• [ASSIGNED TASK]: In this exercise, write out the data word for word and leave every image out.

• [DATASET EXTRACT]:
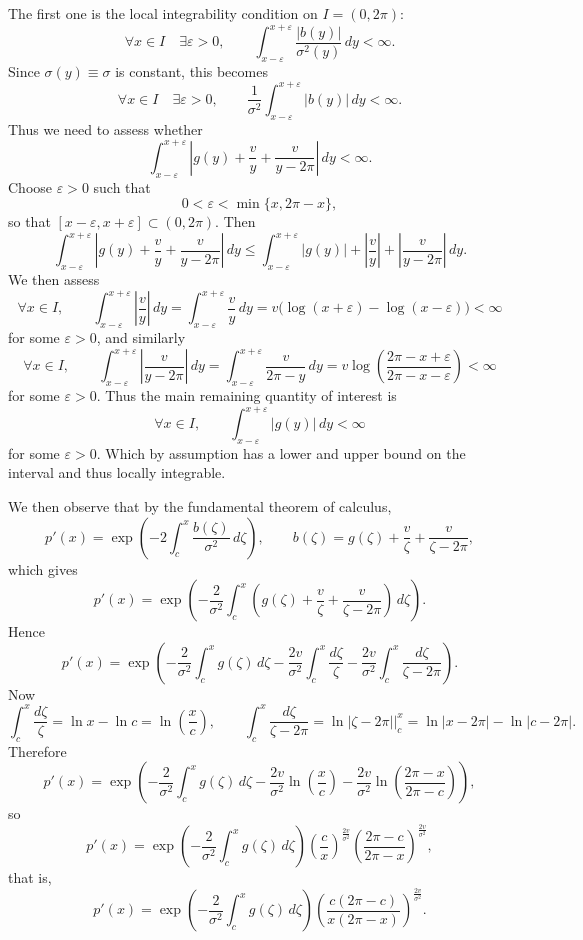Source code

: \documentclass[11pt]{article}
\newcommand{\1}{\mathbbm{1}}
\theoremstyle{plain}
\theoremstyle{definition}
\theoremstyle{remark}
\begin{document}
The first one is the local integrability condition on $I=(0,2\pi)$:
\[
\forall x \in I \quad \exists \varepsilon > 0, \qquad \int_{x-\varepsilon}^{x+\varepsilon} \frac{|b(y)|}{\sigma^2(y)}\,dy < \infty.
\]
Since $\sigma(y)\equiv \sigma$ is constant, this becomes
\[
\forall x \in I \quad \exists \varepsilon > 0, \qquad \frac{1}{\sigma^2}\int_{x-\varepsilon}^{x+\varepsilon} |b(y)|\,dy < \infty.
\]
Thus we need to assess whether
\[
\int_{x-\varepsilon}^{x+\varepsilon} \left|g(y)+\frac{v}{y} +\frac{v}{y-2\pi}\right|\,dy  < \infty.
\]
Choose $\varepsilon>0$ such that
\[
0<\varepsilon<\min\{x,2\pi-x\},
\]
so that $[x-\varepsilon,x+\varepsilon]\subset (0,2\pi)$. Then
\[
\int_{x-\varepsilon}^{x+\varepsilon} \left|g(y)+\frac{v}{y} +\frac{v}{y-2\pi}\right|\,dy
\leq
\int_{x-\varepsilon}^{x+\varepsilon} |g(y)|+ \left|\frac{v}{y}\right| +\left|\frac{v}{y-2\pi}\right|\,dy.
\]
We then assess
\[
\forall x \in I, \qquad \int_{x-\varepsilon}^{x+\varepsilon} \left|\frac{v}{y}\right|\,dy
=
\int_{x-\varepsilon}^{x+\varepsilon} \frac{v}{y}\,dy
=
v\bigl(\log(x+\varepsilon)-\log(x-\varepsilon)\bigr) < \infty
\]
for some $\varepsilon > 0$, and similarly
\[
\forall x \in I, \qquad \int_{x-\varepsilon}^{x+\varepsilon} \left|\frac{v}{y-2\pi}\right|\,dy
=
\int_{x-\varepsilon}^{x+\varepsilon} \frac{v}{2\pi-y}\,dy
=
v\log\!\left(\frac{2\pi-x+\varepsilon}{2\pi-x-\varepsilon}\right) < \infty
\]
for some $\varepsilon > 0$. Thus the main remaining quantity of interest is
\[
\forall x \in I, \qquad \int_{x-\varepsilon}^{x+\varepsilon} |g(y)|\,dy < \infty
\]
for some $\varepsilon > 0$. Which by assumption has a lower and upper bound on the interval and thus locally integrable. 

We then observe that by the fundamental theorem of calculus,
\[
p'(x)=\exp\!\left(-2\int_c^x \frac{b(\zeta)}{\sigma^2}\,d\zeta\right),
\qquad
b(\zeta)=g(\zeta)+\frac{v}{\zeta}+\frac{v}{\zeta-2\pi},
\]
which gives
\[
p'(x)=\exp\!\left(-\frac{2}{\sigma^2}\int_c^x \left(g(\zeta)+\frac{v}{\zeta}+\frac{v}{\zeta-2\pi}\right)\,d\zeta\right).
\]
Hence
\[
p'(x)=\exp\!\left(-\frac{2}{\sigma^2}\int_c^x g(\zeta)\,d\zeta-\frac{2v}{\sigma^2}\int_c^x \frac{d\zeta}{\zeta}-\frac{2v}{\sigma^2}\int_c^x \frac{d\zeta}{\zeta-2\pi}\right).
\]
Now
\[
\int_c^x \frac{d\zeta}{\zeta}=\ln x-\ln c=\ln\!\left(\frac{x}{c}\right),
\qquad
\int_c^x \frac{d\zeta}{\zeta-2\pi}
=
\ln|\zeta-2\pi|\Big|_c^x
=
\ln|x-2\pi|-\ln|c-2\pi|.
\]
Therefore
\[
p'(x)=\exp\!\left(-\frac{2}{\sigma^2}\int_c^x g(\zeta)\,d\zeta-\frac{2v}{\sigma^2}\ln\!\left(\frac{x}{c}\right)-\frac{2v}{\sigma^2}\ln\!\left(\frac{2\pi-x}{2\pi-c}\right)\right),
\]
so
\[
p'(x)=\exp\!\left(-\frac{2}{\sigma^2}\int_c^x g(\zeta)\,d\zeta\right)\left(\frac{c}{x}\right)^{\frac{2v}{\sigma^2}}\left(\frac{2\pi-c}{2\pi-x}\right)^{\frac{2v}{\sigma^2}},
\]
that is,
\[
p'(x)=\exp\!\left(-\frac{2}{\sigma^2}\int_c^x g(\zeta)\,d\zeta\right)\left(\frac{c(2\pi-c)}{x(2\pi-x)}\right)^{\frac{2v}{\sigma^2}}.
\]
\end{document}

• [ANSWER]:
Source code

: \documentclass[11pt]{article}
\newcommand{\1}{\mathbbm{1}}
\theoremstyle{plain}
\theoremstyle{definition}
\theoremstyle{remark}
\begin{document}
The first one is the local integrability condition on $I=(0,2\pi)$:
\[
\forall x \in I \quad \exists \varepsilon > 0, \qquad \int_{x-\varepsilon}^{x+\varepsilon} \frac{|b(y)|}{\sigma^2(y)}\,dy < \infty.
\]
Since $\sigma(y)\equiv \sigma$ is constant, this becomes
\[
\forall x \in I \quad \exists \varepsilon > 0, \qquad \frac{1}{\sigma^2}\int_{x-\varepsilon}^{x+\varepsilon} |b(y)|\,dy < \infty.
\]
Thus we need to assess whether
\[
\int_{x-\varepsilon}^{x+\varepsilon} \left|g(y)+\frac{v}{y} +\frac{v}{y-2\pi}\right|\,dy  < \infty.
\]
Choose $\varepsilon>0$ such that
\[
0<\varepsilon<\min\{x,2\pi-x\},
\]
so that $[x-\varepsilon,x+\varepsilon]\subset (0,2\pi)$. Then
\[
\int_{x-\varepsilon}^{x+\varepsilon} \left|g(y)+\frac{v}{y} +\frac{v}{y-2\pi}\right|\,dy
\leq
\int_{x-\varepsilon}^{x+\varepsilon} |g(y)|+ \left|\frac{v}{y}\right| +\left|\frac{v}{y-2\pi}\right|\,dy.
\]
We then assess
\[
\forall x \in I, \qquad \int_{x-\varepsilon}^{x+\varepsilon} \left|\frac{v}{y}\right|\,dy
=
\int_{x-\varepsilon}^{x+\varepsilon} \frac{v}{y}\,dy
=
v\bigl(\log(x+\varepsilon)-\log(x-\varepsilon)\bigr) < \infty
\]
for some $\varepsilon > 0$, and similarly
\[
\forall x \in I, \qquad \int_{x-\varepsilon}^{x+\varepsilon} \left|\frac{v}{y-2\pi}\right|\,dy
=
\int_{x-\varepsilon}^{x+\varepsilon} \frac{v}{2\pi-y}\,dy
=
v\log\!\left(\frac{2\pi-x+\varepsilon}{2\pi-x-\varepsilon}\right) < \infty
\]
for some $\varepsilon > 0$. Thus the main remaining quantity of interest is
\[
\forall x \in I, \qquad \int_{x-\varepsilon}^{x+\varepsilon} |g(y)|\,dy < \infty
\]
for some $\varepsilon > 0$. Which by assumption has a lower and upper bound on the interval and thus locally integrable. 

We then observe that by the fundamental theorem of calculus,
\[
p'(x)=\exp\!\left(-2\int_c^x \frac{b(\zeta)}{\sigma^2}\,d\zeta\right),
\qquad
b(\zeta)=g(\zeta)+\frac{v}{\zeta}+\frac{v}{\zeta-2\pi},
\]
which gives
\[
p'(x)=\exp\!\left(-\frac{2}{\sigma^2}\int_c^x \left(g(\zeta)+\frac{v}{\zeta}+\frac{v}{\zeta-2\pi}\right)\,d\zeta\right).
\]
Hence
\[
p'(x)=\exp\!\left(-\frac{2}{\sigma^2}\int_c^x g(\zeta)\,d\zeta-\frac{2v}{\sigma^2}\int_c^x \frac{d\zeta}{\zeta}-\frac{2v}{\sigma^2}\int_c^x \frac{d\zeta}{\zeta-2\pi}\right).
\]
Now
\[
\int_c^x \frac{d\zeta}{\zeta}=\ln x-\ln c=\ln\!\left(\frac{x}{c}\right),
\qquad
\int_c^x \frac{d\zeta}{\zeta-2\pi}
=
\ln|\zeta-2\pi|\Big|_c^x
=
\ln|x-2\pi|-\ln|c-2\pi|.
\]
Therefore
\[
p'(x)=\exp\!\left(-\frac{2}{\sigma^2}\int_c^x g(\zeta)\,d\zeta-\frac{2v}{\sigma^2}\ln\!\left(\frac{x}{c}\right)-\frac{2v}{\sigma^2}\ln\!\left(\frac{2\pi-x}{2\pi-c}\right)\right),
\]
so
\[
p'(x)=\exp\!\left(-\frac{2}{\sigma^2}\int_c^x g(\zeta)\,d\zeta\right)\left(\frac{c}{x}\right)^{\frac{2v}{\sigma^2}}\left(\frac{2\pi-c}{2\pi-x}\right)^{\frac{2v}{\sigma^2}},
\]
that is,
\[
p'(x)=\exp\!\left(-\frac{2}{\sigma^2}\int_c^x g(\zeta)\,d\zeta\right)\left(\frac{c(2\pi-c)}{x(2\pi-x)}\right)^{\frac{2v}{\sigma^2}}.
\]
\end{document}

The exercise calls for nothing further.